Research confirms that women in the postpartum period face multi-level pressure to return to their pre-pregnancy body shape and size. This pressure directly leads to reduced body image satisfaction, lower self-esteem, and shifts in mood. “You’re constantly touched,” Landrum told EBONY. “And you’re emotionally adjusting to a completely new version of yourself that you’ve never met before.” 

Image: courtesy of Birth Detroit

That adjustment looks different for everyone. It could mean learning to navigate a body that feels unfamiliar, or coming to terms with a diastasis recti or C-section scar you are still getting used to, none of which resolves on a six-week timeline.

There is also the partner dynamic, which Landrum addresses. Sometimes partners feel sidelined, less central, less attended to, and that frustration can quietly translate into pressure.

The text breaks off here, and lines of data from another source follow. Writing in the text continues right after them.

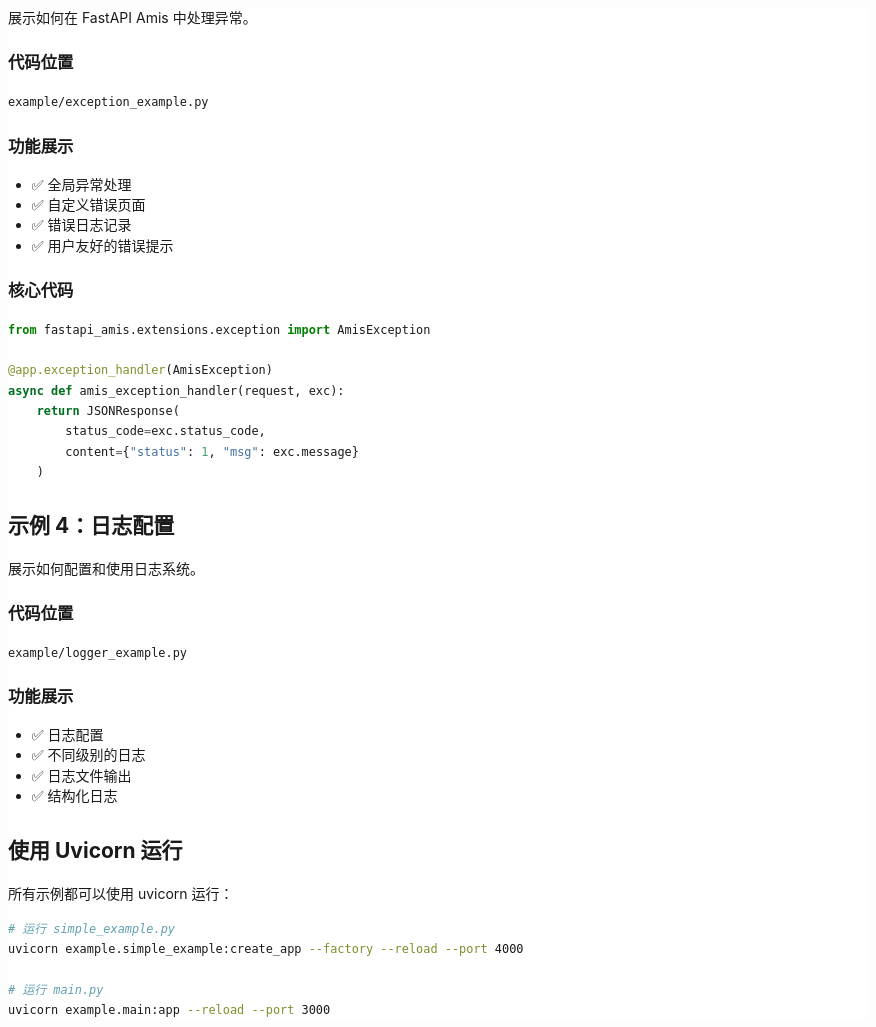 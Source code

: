 展示如何在 FastAPI Amis 中处理异常。

### 代码位置

`example/exception_example.py`

### 功能展示

- ✅ 全局异常处理
- ✅ 自定义错误页面
- ✅ 错误日志记录
- ✅ 用户友好的错误提示

### 核心代码

```python
from fastapi_amis.extensions.exception import AmisException

@app.exception_handler(AmisException)
async def amis_exception_handler(request, exc):
    return JSONResponse(
        status_code=exc.status_code,
        content={"status": 1, "msg": exc.message}
    )
```

## 示例 4：日志配置

展示如何配置和使用日志系统。

### 代码位置

`example/logger_example.py`

### 功能展示

- ✅ 日志配置
- ✅ 不同级别的日志
- ✅ 日志文件输出
- ✅ 结构化日志

## 使用 Uvicorn 运行

所有示例都可以使用 uvicorn 运行：

```bash
# 运行 simple_example.py
uvicorn example.simple_example:create_app --factory --reload --port 4000

# 运行 main.py
uvicorn example.main:app --reload --port 3000
```
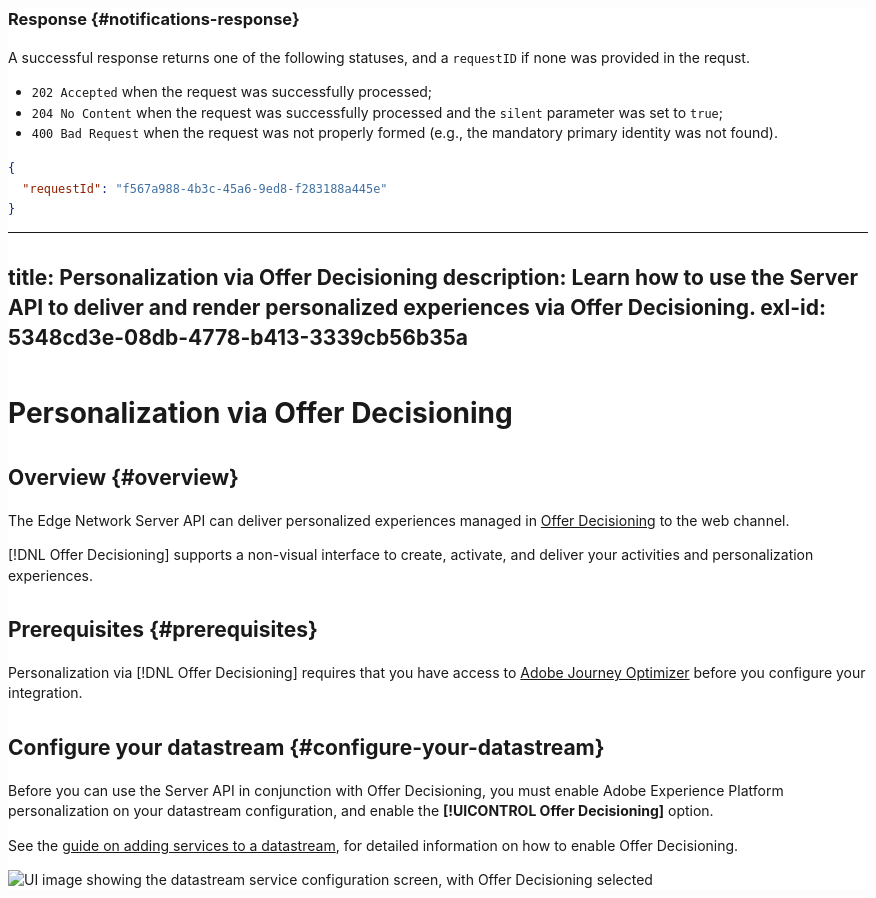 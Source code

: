 ### Response {#notifications-response}

A successful response returns one of the following statuses, and a `requestID` if none was provided in the requst.

* `202 Accepted` when the request was successfully processed;
* `204 No Content` when the request was successfully processed and the `silent` parameter was set to `true`;
* `400 Bad Request` when the request was not properly formed (e.g., the mandatory primary identity was not found).

```json
{
  "requestId": "f567a988-4b3c-45a6-9ed8-f283188a445e"
}
```



---
title: Personalization via Offer Decisioning
description: Learn how to use the Server API to deliver and render personalized experiences via Offer Decisioning.
exl-id: 5348cd3e-08db-4778-b413-3339cb56b35a
---
# Personalization via Offer Decisioning

## Overview {#overview}

The Edge Network Server API can deliver personalized experiences managed in [Offer Decisioning](https://experienceleague.adobe.com/docs/journey-optimizer/using/offer-decisioniong/get-started-decision/starting-offer-decisioning.html) to the web channel.

[!DNL Offer Decisioning] supports a non-visual interface to create, activate, and deliver your activities and personalization experiences.

## Prerequisites {#prerequisites}

Personalization via [!DNL Offer Decisioning] requires that you have access to [Adobe Journey Optimizer](https://experienceleague.adobe.com/docs/journey-optimizer/using/ajo-home.html) before you configure your integration.

## Configure your datastream {#configure-your-datastream}

Before you can use the Server API in conjunction with Offer Decisioning, you must enable Adobe Experience Platform personalization on your datastream configuration, and enable the **[!UICONTROL Offer Decisioning]** option.

See the [guide on adding services to a datastream](../datastreams/overview.md#adobe-experience-platform-settings), for detailed information on how to enable Offer Decisioning.

![UI image showing the datastream service configuration screen, with Offer Decisioning selected](assets/aep-od-datastream.png)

Landrum said sometimes women feel obligated to have sex after the six-week mark because they feel like that’s what they are supposed to do. Intimacy that comes from obligation rather than genuine readiness or desire doesn’t serve anyone. Landrum said honest, compassionate communication between partners is not optional in postpartum recovery; it’s foundational. What she wishes more people understood is that postpartum recovery is far deeper than physical healing. “Your hormones are shifting dramatically. You may still be in pain. You are learning a whole new version of yourself you have never seen before,” Landrum said.

The process of learning to love yourself in a changed body and reconnecting with your sense of identity outside of motherhood is inseparable from reclaiming intimacy. “You need the physical support, you need emotional permission, you need to be able to slow down and communicate, and not feel guilty for where you are,” Landrum said. 

For the mother who is a year postpartum and still doesn’t feel like herself, Landrum’s message is direct: you are not alone, and nothing is wrong with you. Whether that means finally getting to pelvic floor therapy, starting regular therapy, prioritizing rest, or simply giving yourself the space to figure out who you are now. Healing is not linear, and it does not have an expiration date. “People deserve to be more than just in survival mode,” Landrum said. “We deserve to feel whole and supported again. Mentally, physically, emotionally, and intimately. So I think reclaiming postpartum intimacy starts with giving ourselves the permission to heal without pressure or shame or societal norm.”

Reclaiming your sexuality after birth starts long before you feel ready. It starts with giving yourself permission to heal without pressure, without shame, and without apologizing for the time it takes to meet the new version of yourself, and decide, on your own terms, how she wants to be loved.